Regarding the antibacterial effect, we observed that BoEA and ElAc exerted bactericidal effects. The antimicrobial activity of BoEA has been reported previously against various microorganisms, such as Gram-positive bacteria (S. aureus and S. pyogenes) [18], Gram-negative bacteria (Escherichia coli, Salmonella typhi, Shigella dysenteriae, Klebsiella pneumoniae, Proteus vulgaris) [37], yeast (Candida albicans) [38], antileishmanial [39], and antimalarial activities [40]. Our group previously demonstrated that BoEA has antimycobacterial activity against Mabs [14]. In addition, in the present study, we provide evidence for the antimycobacterial activity of ElAc, which was isolated from BoEA.
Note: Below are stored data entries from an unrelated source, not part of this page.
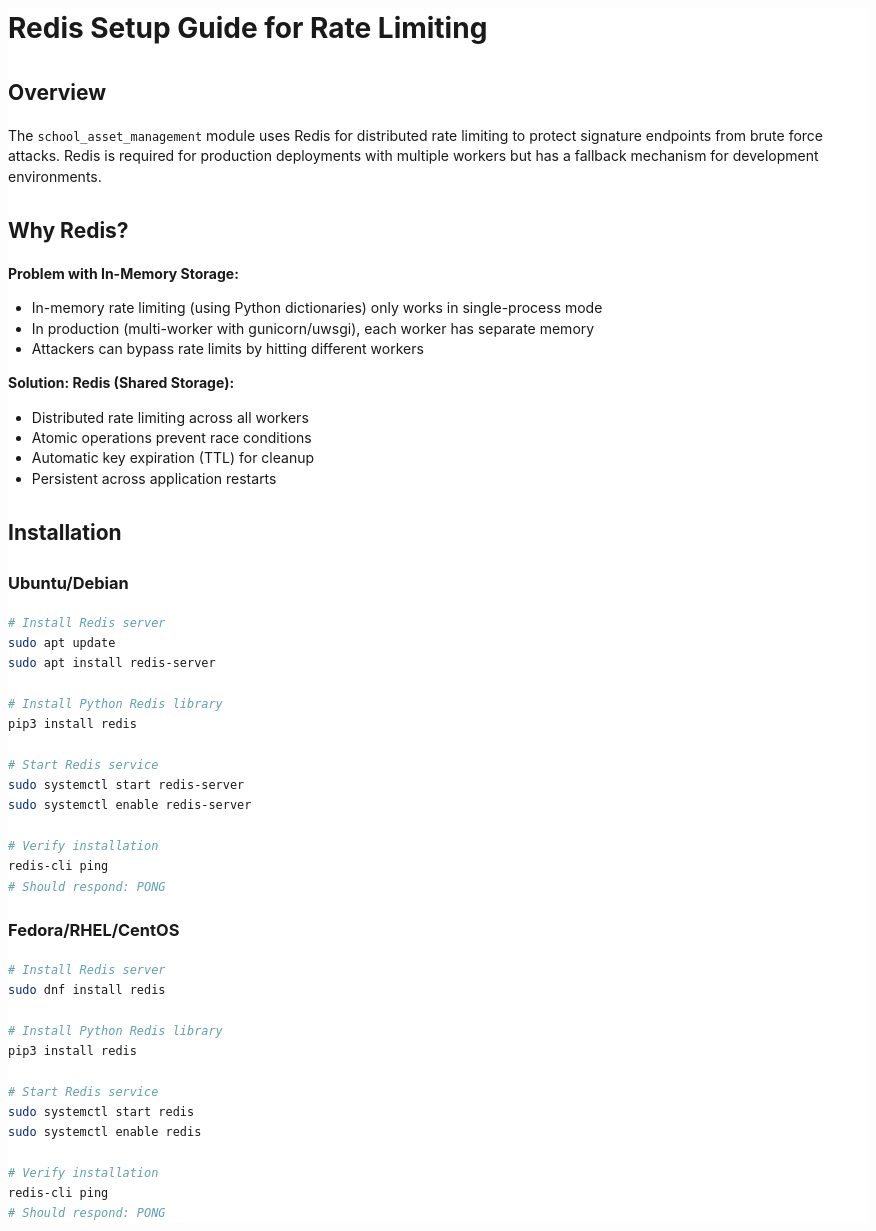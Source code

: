 # Redis Setup Guide for Rate Limiting

## Overview

The `school_asset_management` module uses Redis for distributed rate limiting to protect signature endpoints from brute force attacks. Redis is required for production deployments with multiple workers but has a fallback mechanism for development environments.

## Why Redis?

**Problem with In-Memory Storage:**
- In-memory rate limiting (using Python dictionaries) only works in single-process mode
- In production (multi-worker with gunicorn/uwsgi), each worker has separate memory
- Attackers can bypass rate limits by hitting different workers

**Solution: Redis (Shared Storage):**
- Distributed rate limiting across all workers
- Atomic operations prevent race conditions
- Automatic key expiration (TTL) for cleanup
- Persistent across application restarts

## Installation

### Ubuntu/Debian

```bash
# Install Redis server
sudo apt update
sudo apt install redis-server

# Install Python Redis library
pip3 install redis

# Start Redis service
sudo systemctl start redis-server
sudo systemctl enable redis-server

# Verify installation
redis-cli ping
# Should respond: PONG
```

### Fedora/RHEL/CentOS

```bash
# Install Redis server
sudo dnf install redis

# Install Python Redis library
pip3 install redis

# Start Redis service
sudo systemctl start redis
sudo systemctl enable redis

# Verify installation
redis-cli ping
# Should respond: PONG
```

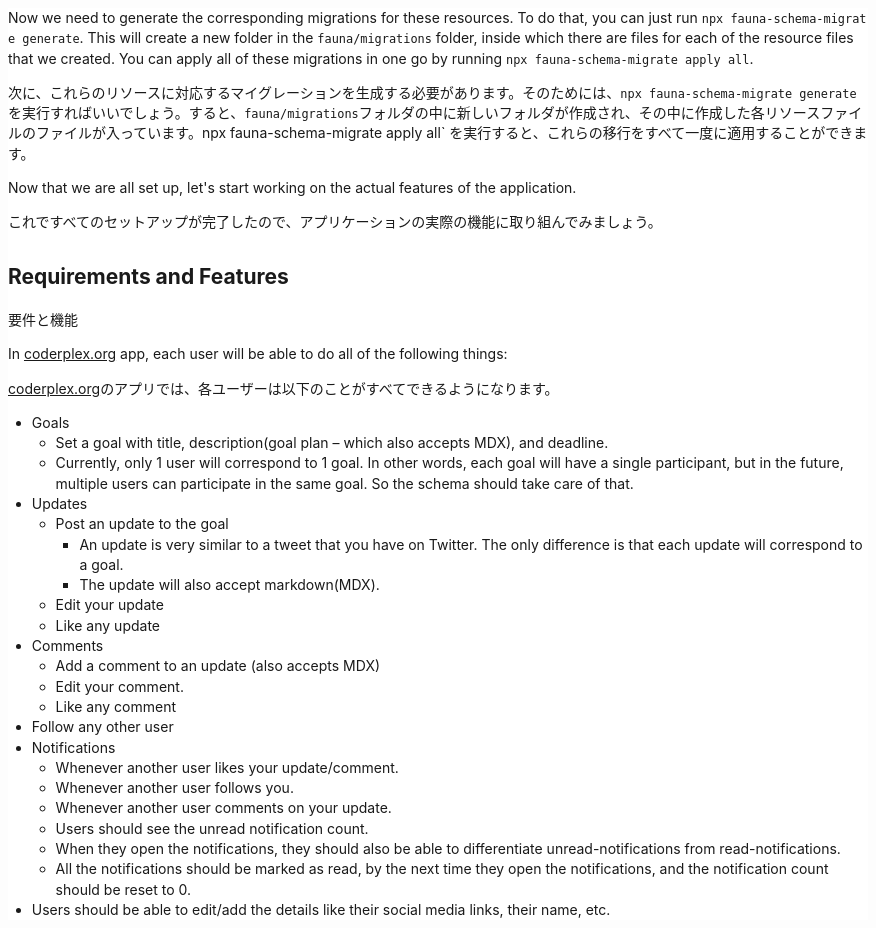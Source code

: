 

Now we need to generate the corresponding migrations for these resources. To do that, you can just run `npx fauna-schema-migrate generate`. This will create a new folder in the `fauna/migrations` folder, inside which there are files for each of the resource files that we created. You can apply all of these migrations in one go by running `npx fauna-schema-migrate apply all`.




次に、これらのリソースに対応するマイグレーションを生成する必要があります。そのためには、`npx fauna-schema-migrate generate`を実行すればいいでしょう。すると、`fauna/migrations`フォルダの中に新しいフォルダが作成され、その中に作成した各リソースファイルのファイルが入っています。npx fauna-schema-migrate apply all` を実行すると、これらの移行をすべて一度に適用することができます。



Now that we are all set up, let's start working on the actual features of the application.


これですべてのセットアップが完了したので、アプリケーションの実際の機能に取り組んでみましょう。



## Requirements and Features

要件と機能



In [coderplex.org](http://coderplex.org) app, each user will be able to do all of the following things:


[coderplex.org](http://coderplex.org)のアプリでは、各ユーザーは以下のことがすべてできるようになります。



-   Goals
    -   Set a goal with title, description(goal plan – which also accepts MDX), and deadline.
    -   Currently, only 1 user will correspond to 1 goal. In other words, each goal will have a single participant, but in the future, multiple users can participate in the same goal. So the schema should take care of that.
-   Updates
    -   Post an update to the goal
        -   An update is very similar to a tweet that you have on Twitter. The only difference is that each update will correspond to a goal.
        -   The update will also accept markdown(MDX).
    -   Edit your update
    -   Like any update
-   Comments
    -   Add a comment to an update (also accepts MDX)
    -   Edit your comment.
    -   Like any comment
-   Follow any other user
-   Notifications
    -   Whenever another user likes your update/comment.
    -   Whenever another user follows you.
    -   Whenever another user comments on your update.
    -   Users should see the unread notification count.
    -   When they open the notifications, they should also be able to differentiate unread-notifications from read-notifications.
    -   All the notifications should be marked as read, by the next time they open the notifications, and the notification count should be reset to 0.
-   Users should be able to edit/add the details like their social media links, their name, etc.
The antimycobacterial activity of BoEA can be explained by the chemical characteristics of its constituent polar compounds. Compounds with intermediate to high polarity inhibit the growth of mycobacterial species [41]. Although we could not confirm the exact phytochemicals responsible for the observed antimycobacterial activity against Mabs, it is highly possible that the observed activity was due to the presence of ElAc in BoEA. We used various approaches including in silico, in vitro, and in vivo analyses to confirm that the phytochemical ElAc from BoEA demonstrated antimicrobial activity against Mabs.

Other studies have evaluated the antimycobacterial activity of ElAc isolated from other plants. Dey et al. [42] reported that ElAc from pomegranate fruit exerts antimycobacterial activity against Mycobacterium tuberculosis (MIC 64–512 µg/mL). Sridevi et al. [43] reported that ElAc from pomegranate peels inhibited M. tuberculosis with an MIC of 0.3–3.5 mg/mL. Salih et al. [44] reported that ElAc from Combretum hartmannianum exerts antimycobacterial activity against Mycobacterium smegmatis (MIC 500–1000 μg/mL) and in another study, the same group [45] reported that ElAc from Anogeissus leiocarpa exhibited growth inhibitory activity against M. smegmatis with an MIC value of 500 µg/mL. However, to the best of our knowledge, we are the first to report the biological activity of ElAc from B. orellana leaves against Mabs. The MIC and MBC values of ElAc against Mabs in the present study were 1.56–3.12 mg/mL. These values are higher than those reported for E1Ac in previous studies. This can be explained by the intrinsic resistance of Mabs compared with that of other mycobacterial species. Treatment of M. abscessus infection is challenging due to the high level of innate resistance of the bacteria and is often associated with lengthy, costly, and non-standardized administration of antimicrobial agents. Moreover, adverse effects, drug toxicities, and high relapse rates result in poor treatment outcomes [46].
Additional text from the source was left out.